ABOUT THIS EXERCISE:
Look through the listing below, and wherever a line has the string "DoxyCompactItemize", pull it out.

GIVEN ENTRIES:
· · · · · · ·

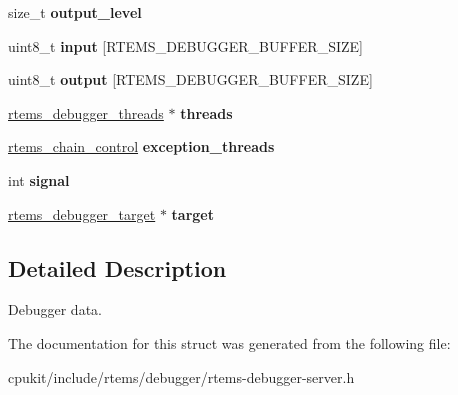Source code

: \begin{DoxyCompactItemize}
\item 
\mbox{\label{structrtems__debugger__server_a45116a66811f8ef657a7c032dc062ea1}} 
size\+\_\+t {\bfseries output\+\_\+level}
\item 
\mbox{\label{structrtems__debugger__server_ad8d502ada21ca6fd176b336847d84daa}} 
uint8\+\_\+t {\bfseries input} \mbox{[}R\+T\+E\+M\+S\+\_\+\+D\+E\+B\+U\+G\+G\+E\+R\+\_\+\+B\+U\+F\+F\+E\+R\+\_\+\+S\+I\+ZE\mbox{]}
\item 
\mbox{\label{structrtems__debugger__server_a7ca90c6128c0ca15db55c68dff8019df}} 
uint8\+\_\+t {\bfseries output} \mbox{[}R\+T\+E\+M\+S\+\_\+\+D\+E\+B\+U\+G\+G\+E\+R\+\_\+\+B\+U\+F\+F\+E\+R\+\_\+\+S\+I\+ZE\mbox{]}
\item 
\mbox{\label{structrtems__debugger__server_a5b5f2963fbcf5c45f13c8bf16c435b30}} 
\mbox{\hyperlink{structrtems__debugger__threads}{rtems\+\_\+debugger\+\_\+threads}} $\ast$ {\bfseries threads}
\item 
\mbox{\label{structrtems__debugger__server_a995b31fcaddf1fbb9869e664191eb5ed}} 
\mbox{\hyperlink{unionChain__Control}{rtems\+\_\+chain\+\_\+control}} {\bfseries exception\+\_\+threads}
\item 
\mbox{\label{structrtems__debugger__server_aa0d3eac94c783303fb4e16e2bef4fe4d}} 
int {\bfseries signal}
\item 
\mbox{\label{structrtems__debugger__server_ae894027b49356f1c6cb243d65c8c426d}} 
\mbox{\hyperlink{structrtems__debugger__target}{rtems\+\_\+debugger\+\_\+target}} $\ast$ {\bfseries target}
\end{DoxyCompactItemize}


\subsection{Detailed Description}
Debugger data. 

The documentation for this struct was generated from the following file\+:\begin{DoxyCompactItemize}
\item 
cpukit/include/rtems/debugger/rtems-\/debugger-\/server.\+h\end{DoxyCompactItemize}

· · · · · · ·

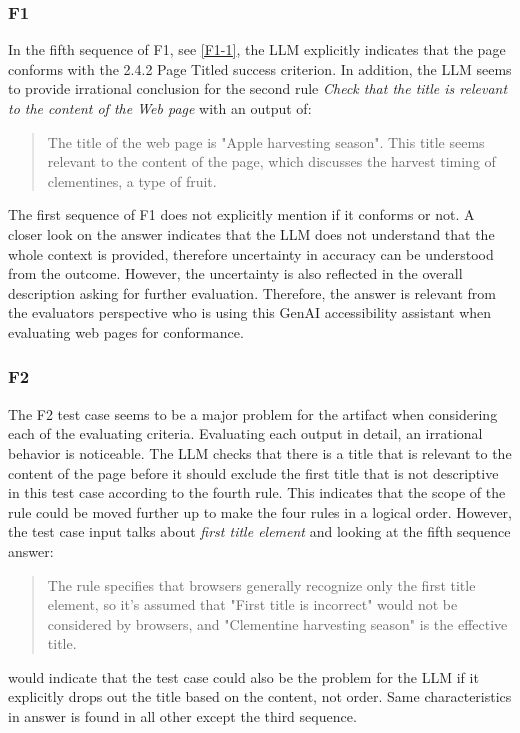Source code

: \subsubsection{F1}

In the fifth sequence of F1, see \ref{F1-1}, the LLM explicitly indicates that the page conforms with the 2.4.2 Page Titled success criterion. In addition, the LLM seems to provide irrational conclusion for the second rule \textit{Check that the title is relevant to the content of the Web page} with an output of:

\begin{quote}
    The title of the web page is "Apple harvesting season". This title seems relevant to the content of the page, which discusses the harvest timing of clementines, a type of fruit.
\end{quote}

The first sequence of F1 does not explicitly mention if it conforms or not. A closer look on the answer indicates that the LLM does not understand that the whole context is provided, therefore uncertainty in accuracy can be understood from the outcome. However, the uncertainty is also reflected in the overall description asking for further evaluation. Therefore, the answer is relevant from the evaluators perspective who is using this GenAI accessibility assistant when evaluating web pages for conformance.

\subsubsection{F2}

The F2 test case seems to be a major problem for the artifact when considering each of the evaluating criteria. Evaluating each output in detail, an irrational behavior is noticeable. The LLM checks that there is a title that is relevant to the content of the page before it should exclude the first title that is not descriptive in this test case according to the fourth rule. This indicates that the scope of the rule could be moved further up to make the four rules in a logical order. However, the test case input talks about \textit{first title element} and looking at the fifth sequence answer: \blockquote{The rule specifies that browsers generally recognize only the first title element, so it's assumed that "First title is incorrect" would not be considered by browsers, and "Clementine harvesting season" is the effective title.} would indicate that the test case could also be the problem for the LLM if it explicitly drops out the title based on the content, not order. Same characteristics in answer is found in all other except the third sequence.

· · · · · · ·

OUTPUT:
: \begin{DoxyCompactItemize}
\end{DoxyCompactItemize}
The documentation for this struct was generated from the following file\+:\begin{DoxyCompactItemize}
cpukit/include/rtems/debugger/rtems-\/debugger-\/server.\+h\end{DoxyCompactItemize}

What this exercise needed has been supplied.